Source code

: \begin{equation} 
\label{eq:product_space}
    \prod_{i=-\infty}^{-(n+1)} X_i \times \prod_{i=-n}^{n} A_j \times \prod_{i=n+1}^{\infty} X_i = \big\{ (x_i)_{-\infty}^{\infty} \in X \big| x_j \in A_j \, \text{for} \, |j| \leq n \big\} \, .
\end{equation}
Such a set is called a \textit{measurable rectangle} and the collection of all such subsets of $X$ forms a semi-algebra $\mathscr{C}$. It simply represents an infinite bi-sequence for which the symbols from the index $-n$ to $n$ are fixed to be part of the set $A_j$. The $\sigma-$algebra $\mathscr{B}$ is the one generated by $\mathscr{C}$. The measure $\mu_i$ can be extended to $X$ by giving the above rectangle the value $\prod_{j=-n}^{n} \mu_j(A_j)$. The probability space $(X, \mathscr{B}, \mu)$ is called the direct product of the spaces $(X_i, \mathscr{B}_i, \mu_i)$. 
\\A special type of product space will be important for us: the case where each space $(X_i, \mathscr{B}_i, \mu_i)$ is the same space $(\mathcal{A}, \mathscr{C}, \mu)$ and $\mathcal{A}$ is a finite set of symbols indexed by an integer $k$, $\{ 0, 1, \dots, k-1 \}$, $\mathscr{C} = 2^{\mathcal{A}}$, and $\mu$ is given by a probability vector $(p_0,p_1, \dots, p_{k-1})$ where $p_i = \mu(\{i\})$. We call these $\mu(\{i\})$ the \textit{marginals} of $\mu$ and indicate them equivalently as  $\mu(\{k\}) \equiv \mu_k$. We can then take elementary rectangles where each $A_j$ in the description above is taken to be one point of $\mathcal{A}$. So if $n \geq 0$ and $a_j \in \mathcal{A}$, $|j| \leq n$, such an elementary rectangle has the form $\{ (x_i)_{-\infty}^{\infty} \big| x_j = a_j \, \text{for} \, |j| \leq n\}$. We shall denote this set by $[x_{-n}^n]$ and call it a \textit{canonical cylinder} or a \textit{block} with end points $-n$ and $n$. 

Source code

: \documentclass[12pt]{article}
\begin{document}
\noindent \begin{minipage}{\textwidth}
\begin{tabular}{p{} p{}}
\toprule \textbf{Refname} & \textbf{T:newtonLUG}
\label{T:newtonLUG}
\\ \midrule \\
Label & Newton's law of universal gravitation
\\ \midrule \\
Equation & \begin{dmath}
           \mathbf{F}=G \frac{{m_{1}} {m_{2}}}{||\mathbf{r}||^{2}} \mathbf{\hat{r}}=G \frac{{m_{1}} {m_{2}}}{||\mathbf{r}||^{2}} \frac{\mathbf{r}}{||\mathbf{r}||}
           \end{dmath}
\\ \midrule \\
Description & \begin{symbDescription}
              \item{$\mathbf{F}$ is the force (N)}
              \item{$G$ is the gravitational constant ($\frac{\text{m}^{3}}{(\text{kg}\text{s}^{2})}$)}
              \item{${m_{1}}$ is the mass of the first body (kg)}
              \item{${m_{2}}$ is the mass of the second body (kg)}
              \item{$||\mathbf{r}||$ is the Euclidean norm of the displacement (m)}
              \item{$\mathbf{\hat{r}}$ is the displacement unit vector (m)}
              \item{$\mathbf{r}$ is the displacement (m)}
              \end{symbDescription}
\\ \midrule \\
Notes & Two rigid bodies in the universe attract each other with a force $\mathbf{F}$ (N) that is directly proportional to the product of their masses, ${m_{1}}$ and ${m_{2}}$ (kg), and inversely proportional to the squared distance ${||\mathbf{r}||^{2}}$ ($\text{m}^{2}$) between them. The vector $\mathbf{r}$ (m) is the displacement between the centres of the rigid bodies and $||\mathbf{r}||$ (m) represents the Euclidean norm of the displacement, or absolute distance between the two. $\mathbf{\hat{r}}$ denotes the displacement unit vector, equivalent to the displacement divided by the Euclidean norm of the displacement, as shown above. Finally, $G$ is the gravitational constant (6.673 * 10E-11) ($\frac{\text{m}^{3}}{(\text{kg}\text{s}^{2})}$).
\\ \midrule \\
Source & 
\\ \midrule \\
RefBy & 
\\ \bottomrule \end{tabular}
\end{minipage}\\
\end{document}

◆ Problem:
The response consists of the lines above that contain "vector".

◆ Task output:
\\A special type of product space will be important for us: the case where each space $(X_i, \mathscr{B}_i, \mu_i)$ is the same space $(\mathcal{A}, \mathscr{C}, \mu)$ and $\mathcal{A}$ is a finite set of symbols indexed by an integer $k$, $\{ 0, 1, \dots, k-1 \}$, $\mathscr{C} = 2^{\mathcal{A}}$, and $\mu$ is given by a probability vector $(p_0,p_1, \dots, p_{k-1})$ where $p_i = \mu(\{i\})$. We call these $\mu(\{i\})$ the \textit{marginals} of $\mu$ and indicate them equivalently as  $\mu(\{k\}) \equiv \mu_k$. We can then take elementary rectangles where each $A_j$ in the description above is taken to be one point of $\mathcal{A}$. So if $n \geq 0$ and $a_j \in \mathcal{A}$, $|j| \leq n$, such an elementary rectangle has the form $\{ (x_i)_{-\infty}^{\infty} \big| x_j = a_j \, \text{for} \, |j| \leq n\}$. We shall denote this set by $[x_{-n}^n]$ and call it a \textit{canonical cylinder} or a \textit{block} with end points $-n$ and $n$. 
              \item{$\mathbf{\hat{r}}$ is the displacement unit vector (m)}
Notes & Two rigid bodies in the universe attract each other with a force $\mathbf{F}$ (N) that is directly proportional to the product of their masses, ${m_{1}}$ and ${m_{2}}$ (kg), and inversely proportional to the squared distance ${||\mathbf{r}||^{2}}$ ($\text{m}^{2}$) between them. The vector $\mathbf{r}$ (m) is the displacement between the centres of the rigid bodies and $||\mathbf{r}||$ (m) represents the Euclidean norm of the displacement, or absolute distance between the two. $\mathbf{\hat{r}}$ denotes the displacement unit vector, equivalent to the displacement divided by the Euclidean norm of the displacement, as shown above. Finally, $G$ is the gravitational constant (6.673 * 10E-11) ($\frac{\text{m}^{3}}{(\text{kg}\text{s}^{2})}$).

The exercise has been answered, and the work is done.